Changelog & versioning

Check out the releases on GitHub. Version numbering follows the semantic versioning scheme.

Private and experimental APIs, defined as whatever is not in the public API documentation will change without warning. If you've been recommended to try an experimental API by the maintainers, please let them know if you depend on that API. Experimental APIs will eventually become public, and knowing how they are used helps in determining their maturity.
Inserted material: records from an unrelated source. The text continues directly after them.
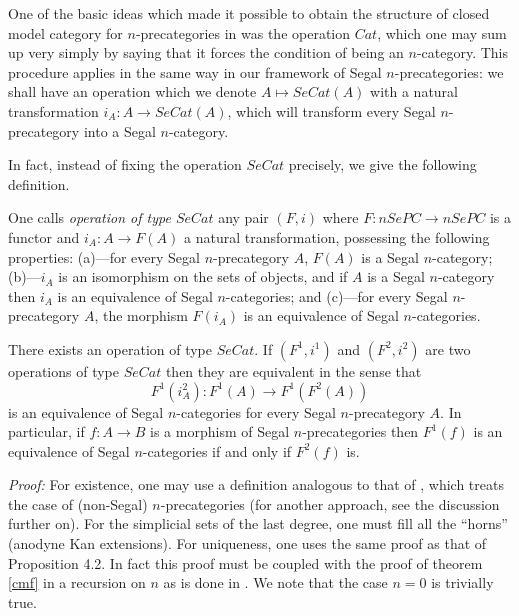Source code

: 
One of the basic ideas which made it possible to obtain the structure of
closed model category for $n$-precategories in \cite{nCAT} was
the operation $Cat$, which one may sum up very simply by saying that it forces
the condition of being an $n$-category. This procedure applies in the same
way in
our framework of Segal $n$-precategories: we shall have an operation which we
denote
$A\mapsto SeCat(A)$ with a natural transformation $i_A: A\rightarrow
SeCat(A)$, which will transform every Segal $n$-precategory into a
Segal $n$-category.

In fact, instead of fixing the operation $SeCat$ precisely, we
give the following definition.

\begin{definition}
\label{secat}
One calls {\em operation of type $SeCat$} any pair $(F, i)$ where
$F:nSePC\rightarrow nSePC$ is a functor and $i_A: A\rightarrow F(A)$ a
natural transformation, possessing the following properties:
\newline
(a)---for every Segal $n$-precategory $A$, $F(A)$ is a Segal
$n$-category;
\newline
(b)---$i_A$ is an isomorphism on the sets of objects, and if $A$ is a
Segal $n$-category then $i_A$ is an equivalence of Segal
$n$-categories; and
\newline
(c)---for every Segal $n$-precategory $A$, the morphism $F(i_A)$ is an
equivalence of Segal $n$-categories.
\end{definition}

\begin{lemma}
\label{secatunique}
There exists an operation of type $SeCat$. If $(F^1, i^1)$ and $(F^2, i^2)$
are two operations of type $SeCat$ then they are equivalent in the
sense that
$$
F^1(i^2_A): F^1(A) \rightarrow F^1(F^2(A))
$$
is an equivalence of Segal $n$-categories for every Segal $n$-precategory
$A$. In particular, if $f:A\rightarrow B$ is a morphism of
Segal $n$-precategories then $F^1(f)$ is an equivalence of Segal
$n$-categories if and only if $F^2(f)$ is.
\end{lemma}
{\em Proof:}
For existence, one may use a definition analogous to that of
\cite{nCAT}, which treats the case of (non-Segal) $n$-precategories (for
another approach, see the discussion
further on).
For the
simplicial sets of the last degree,
one must fill all the ``horns'' (anodyne Kan extensions). For uniqueness,
one uses the same proof as that of
\cite{nCAT} Proposition 4.2. In fact this proof must be coupled
with the proof of theorem \ref{cmf} in a recursion on $n$
as is done in \cite{nCAT}. We note that the case $n=0$ is trivially
true.

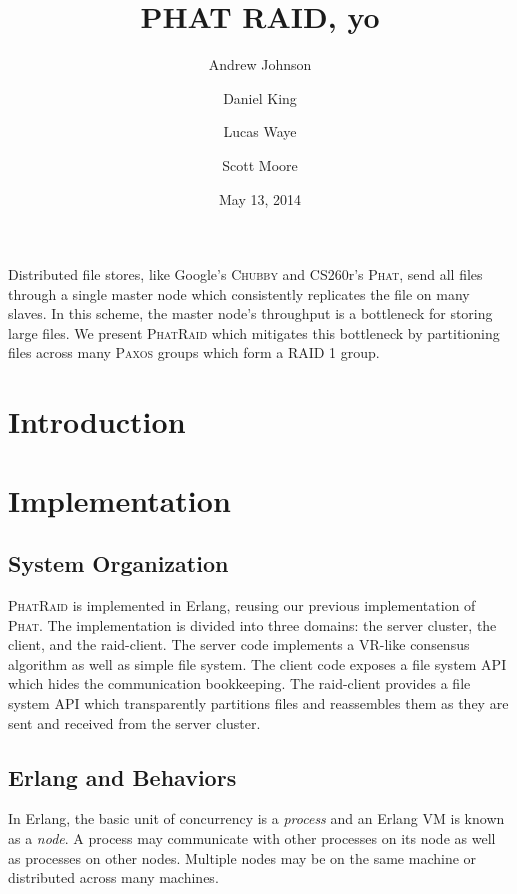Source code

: \documentclass[10pt,letter]{article}
\newcommand{\chubby}[0]{\textsc{Chubby}}
\newcommand{\phat}[0]{\textsc{Phat}}
\newcommand{\phatraid}[0]{\textsc{PhatRaid}}
\newcommand{\raid}[1]{\textsc{RAID #1}}
\newcommand{\paxos}[0]{\textsc{Paxos}}
\begin{document}
\title{PHAT RAID, yo}
\author{Andrew Johnson \and Daniel King \and Lucas Waye \and Scott Moore}
\date{May 13, 2014}

\maketitle

Distributed file stores, like Google's \chubby{} and CS260r's \phat{}, send all
files through a single master node which consistently replicates the file on
many slaves. In this scheme, the master node's throughput is a bottleneck for
storing large files. We present \phatraid{} which mitigates this bottleneck by
partitioning files across many \paxos{} groups which form a \raid{1} group.

\section{Introduction}

\section{Implementation}

\subsection{System Organization}

\phatraid{} is implemented in Erlang, reusing our previous implementation of
\phat{}. The implementation is divided into three domains: the server cluster,
the client, and the raid-client. The server code implements a VR-like consensus
algorithm as well as simple file system. The client code exposes a file system
API which hides the communication bookkeeping. The raid-client provides a file
system API which transparently partitions files and reassembles them as they are
sent and received from the server cluster.



\subsection{Erlang and Behaviors}

In Erlang, the basic unit of concurrency is a \emph{process} and an Erlang VM is
known as a \emph{node}. A process may communicate with other processes on its
node as well as processes on other nodes. Multiple nodes may be on the same
machine or distributed across many machines.
\end{document}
Prereleases will be stable, in the sense that they will have finished and properly tested features only, but may introduce APIs that will change before the final release. Please use the prereleases and report bugs, but don't deploy them to production without consulting the maintainers, or doing extensive testing yourself. If you do deploy to production please let the maintainers know as this helps determining the maturity of the release.

Known bugs & limitations

  • JRuby 1.6 is not officially supported, although 1.6.8 should work, if you're stuck in JRuby 1.6.8 try and see if it works for you.
  • Windows is not supported (there is experimental support in the windows branch).
  • Large results are buffered in memory until the whole response has been loaded, the protocol makes it possible to start to deliver rows to the client code as soon as the metadata is loaded, but this is not supported yet.
  • There is no cluster introspection utilities (like the DESCRIBE commands in cqlsh) -- but it's not clear whether that will ever be added, it would be useful, but it is also something that another gem could add on top.
  • New features in v2 of the protocol are not supported -- this is planned and in progress

Also check out the issues for open bugs.

How to contribute

See CONTRIBUTING.md

Copyright

Copyright 2013–2014 Theo Hultberg/Iconara and contributors

Licensed under the Apache License, Version 2.0 (the "License"); you may not use this file except in compliance with the License You may obtain a copy of the License at

http://www.apache.org/licenses/LICENSE-2.0

Unless required by applicable law or agreed to in writing, software distributed under the License is distributed on an "AS IS" BASIS, WITHOUT WARRANTIES OR CONDITIONS OF ANY KIND, either express or implied. See the License for the specific language governing permissions and limitations under the License.